* Data for the task

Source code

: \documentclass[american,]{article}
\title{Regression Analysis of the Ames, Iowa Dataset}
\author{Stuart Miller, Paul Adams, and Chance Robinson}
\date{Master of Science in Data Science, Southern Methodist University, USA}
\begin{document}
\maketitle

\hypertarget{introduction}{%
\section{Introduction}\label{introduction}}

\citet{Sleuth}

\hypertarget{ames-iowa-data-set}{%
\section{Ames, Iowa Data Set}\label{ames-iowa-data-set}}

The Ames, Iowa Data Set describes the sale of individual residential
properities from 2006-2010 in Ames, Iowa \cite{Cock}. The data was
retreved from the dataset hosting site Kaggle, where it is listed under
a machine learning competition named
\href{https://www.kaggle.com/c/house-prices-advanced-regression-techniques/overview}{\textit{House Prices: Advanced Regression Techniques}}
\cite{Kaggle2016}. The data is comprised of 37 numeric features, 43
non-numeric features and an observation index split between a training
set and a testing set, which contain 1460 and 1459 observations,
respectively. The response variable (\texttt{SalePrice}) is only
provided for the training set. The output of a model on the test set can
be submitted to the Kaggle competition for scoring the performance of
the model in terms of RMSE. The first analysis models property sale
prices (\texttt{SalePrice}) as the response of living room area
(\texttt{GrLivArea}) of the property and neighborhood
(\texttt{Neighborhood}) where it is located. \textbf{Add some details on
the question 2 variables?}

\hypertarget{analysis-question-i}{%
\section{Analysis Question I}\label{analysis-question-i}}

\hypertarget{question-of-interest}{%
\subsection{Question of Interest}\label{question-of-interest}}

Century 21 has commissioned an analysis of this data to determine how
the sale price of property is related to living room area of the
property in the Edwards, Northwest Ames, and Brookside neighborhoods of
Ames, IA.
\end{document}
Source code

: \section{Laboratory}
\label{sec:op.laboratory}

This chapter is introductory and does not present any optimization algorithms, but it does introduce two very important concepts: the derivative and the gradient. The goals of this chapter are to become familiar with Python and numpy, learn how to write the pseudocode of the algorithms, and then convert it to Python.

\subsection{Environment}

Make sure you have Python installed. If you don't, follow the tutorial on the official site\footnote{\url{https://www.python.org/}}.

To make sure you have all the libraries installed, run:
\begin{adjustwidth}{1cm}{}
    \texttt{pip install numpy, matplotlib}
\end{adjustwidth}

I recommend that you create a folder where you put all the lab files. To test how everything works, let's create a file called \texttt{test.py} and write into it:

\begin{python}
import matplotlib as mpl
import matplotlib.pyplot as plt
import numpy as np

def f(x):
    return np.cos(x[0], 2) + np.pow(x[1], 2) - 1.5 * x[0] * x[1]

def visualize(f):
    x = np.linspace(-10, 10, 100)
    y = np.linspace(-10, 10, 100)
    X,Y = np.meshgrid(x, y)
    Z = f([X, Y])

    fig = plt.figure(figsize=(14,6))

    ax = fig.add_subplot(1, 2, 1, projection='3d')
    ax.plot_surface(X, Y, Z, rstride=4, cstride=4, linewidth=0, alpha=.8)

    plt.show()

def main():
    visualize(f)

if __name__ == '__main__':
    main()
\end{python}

* Work order
Return the data exactly. Include every record.

* Result for this exercise
Source code

: \documentclass[american,]{article}
\title{Regression Analysis of the Ames, Iowa Dataset}
\author{Stuart Miller, Paul Adams, and Chance Robinson}
\date{Master of Science in Data Science, Southern Methodist University, USA}
\begin{document}
\maketitle

\hypertarget{introduction}{%
\section{Introduction}\label{introduction}}

\citet{Sleuth}

\hypertarget{ames-iowa-data-set}{%
\section{Ames, Iowa Data Set}\label{ames-iowa-data-set}}

The Ames, Iowa Data Set describes the sale of individual residential
properities from 2006-2010 in Ames, Iowa \cite{Cock}. The data was
retreved from the dataset hosting site Kaggle, where it is listed under
a machine learning competition named
\href{https://www.kaggle.com/c/house-prices-advanced-regression-techniques/overview}{\textit{House Prices: Advanced Regression Techniques}}
\cite{Kaggle2016}. The data is comprised of 37 numeric features, 43
non-numeric features and an observation index split between a training
set and a testing set, which contain 1460 and 1459 observations,
respectively. The response variable (\texttt{SalePrice}) is only
provided for the training set. The output of a model on the test set can
be submitted to the Kaggle competition for scoring the performance of
the model in terms of RMSE. The first analysis models property sale
prices (\texttt{SalePrice}) as the response of living room area
(\texttt{GrLivArea}) of the property and neighborhood
(\texttt{Neighborhood}) where it is located. \textbf{Add some details on
the question 2 variables?}

\hypertarget{analysis-question-i}{%
\section{Analysis Question I}\label{analysis-question-i}}

\hypertarget{question-of-interest}{%
\subsection{Question of Interest}\label{question-of-interest}}

Century 21 has commissioned an analysis of this data to determine how
the sale price of property is related to living room area of the
property in the Edwards, Northwest Ames, and Brookside neighborhoods of
Ames, IA.
\end{document}
Source code

: \section{Laboratory}
\label{sec:op.laboratory}

This chapter is introductory and does not present any optimization algorithms, but it does introduce two very important concepts: the derivative and the gradient. The goals of this chapter are to become familiar with Python and numpy, learn how to write the pseudocode of the algorithms, and then convert it to Python.

\subsection{Environment}

Make sure you have Python installed. If you don't, follow the tutorial on the official site\footnote{\url{https://www.python.org/}}.

To make sure you have all the libraries installed, run:
\begin{adjustwidth}{1cm}{}
    \texttt{pip install numpy, matplotlib}
\end{adjustwidth}

I recommend that you create a folder where you put all the lab files. To test how everything works, let's create a file called \texttt{test.py} and write into it:

\begin{python}
import matplotlib as mpl
import matplotlib.pyplot as plt
import numpy as np

def f(x):
    return np.cos(x[0], 2) + np.pow(x[1], 2) - 1.5 * x[0] * x[1]

def visualize(f):
    x = np.linspace(-10, 10, 100)
    y = np.linspace(-10, 10, 100)
    X,Y = np.meshgrid(x, y)
    Z = f([X, Y])

    fig = plt.figure(figsize=(14,6))

    ax = fig.add_subplot(1, 2, 1, projection='3d')
    ax.plot_surface(X, Y, Z, rstride=4, cstride=4, linewidth=0, alpha=.8)

    plt.show()

def main():
    visualize(f)

if __name__ == '__main__':
    main()
\end{python}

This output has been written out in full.